Plain-text document sources:
■ ■ ■ ■

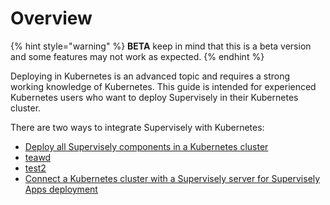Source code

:# Overview

{% hint style="warning" %}
**BETA** keep in mind that this is a beta version and some features may not work as expected.
{% endhint %}

Deploying in Kubernetes is an advanced topic and requires a strong working knowledge of Kubernetes. This guide is intended for experienced Kubernetes users who want to deploy Supervisely in their Kubernetes cluster.

There are two ways to integrate Supervisely with Kubernetes:

* [Deploy all Supervisely components in a Kubernetes cluster](installation/)
* [teawd](installation.md#installation)
* [test2](agent.md)
* [Connect a Kubernetes cluster with a Supervisely server for Supervisely Apps deployment](agent/)
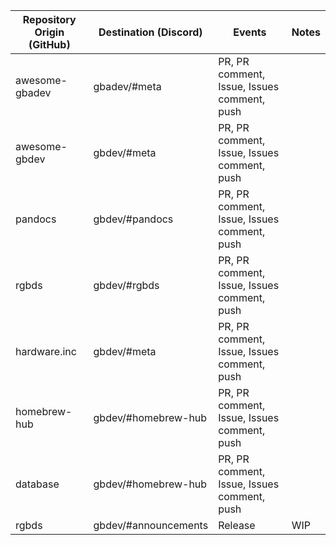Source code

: | Repository Origin (GitHub) 	| Destination (Discord) 	| Events                                      	| Notes 	|
|----------------------------	|-----------------------	|---------------------------------------------	|-------	|
| awesome-gbadev             	| gbadev/#meta          	| PR, PR comment, Issue, Issues comment, push 	|       	|
| awesome-gbdev              	| gbdev/#meta           	| PR, PR comment, Issue, Issues comment, push 	|       	|
| pandocs                    	| gbdev/#pandocs        	| PR, PR comment, Issue, Issues comment, push 	|       	|
| rgbds                      	| gbdev/#rgbds          	| PR, PR comment, Issue, Issues comment, push 	|       	|
| hardware.inc               	| gbdev/#meta           	| PR, PR comment, Issue, Issues comment, push 	|       	|
| homebrew-hub               	| gbdev/#homebrew-hub   	| PR, PR comment, Issue, Issues comment, push 	|       	|
| database                   	| gbdev/#homebrew-hub   	| PR, PR comment, Issue, Issues comment, push 	|       	|
| rgbds                      	| gbdev/#announcements  	| Release                                     	| WIP   	|
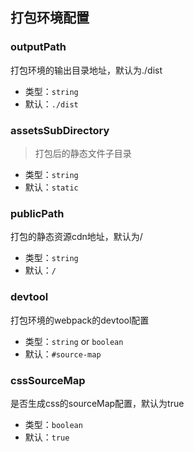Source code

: ## 打包环境配置

### outputPath 

打包环境的输出目录地址，默认为./dist

- 类型：`string`
- 默认：`./dist`

### assetsSubDirectory

> 打包后的静态文件子目录

- 类型：`string`
- 默认：`static`

### publicPath

打包的静态资源cdn地址，默认为/

- 类型：`string`
- 默认：`/`

### devtool

打包环境的webpack的devtool配置

- 类型：`string` or `boolean`
- 默认：`#source-map`

### cssSourceMap

是否生成css的sourceMap配置，默认为true

- 类型：`boolean`
- 默认：`true`
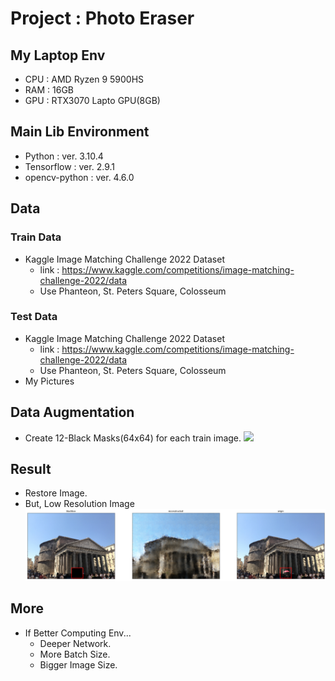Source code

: # Project : Photo Eraser

## My Laptop Env

- CPU : AMD Ryzen 9 5900HS
- RAM : 16GB
- GPU : RTX3070 Lapto GPU(8GB)

## Main Lib Environment

- Python : ver. 3.10.4
- Tensorflow : ver. 2.9.1
- opencv-python : ver. 4.6.0

## Data

### Train Data

- Kaggle Image Matching Challenge 2022 Dataset
  - link : https://www.kaggle.com/competitions/image-matching-challenge-2022/data
  - Use Phanteon, St. Peters Square, Colosseum

### Test Data

- Kaggle Image Matching Challenge 2022 Dataset
  - link : https://www.kaggle.com/competitions/image-matching-challenge-2022/data
  - Use Phanteon, St. Peters Square, Colosseum
- My Pictures

## Data Augmentation

- Create 12-Black Masks(64x64) for each train image.
  <img src="./figures/Custom_DA_sample.png">

## Result

- Restore Image.
- But, Low Resolution Image
  <img src="./figures/result.png">

## More

- If Better Computing Env...
  - Deeper Network.
  - More Batch Size.
  - Bigger Image Size.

■ ■ ■ ■

Lines holding the word "agent" should be counted across the entries; state only how many there are.

2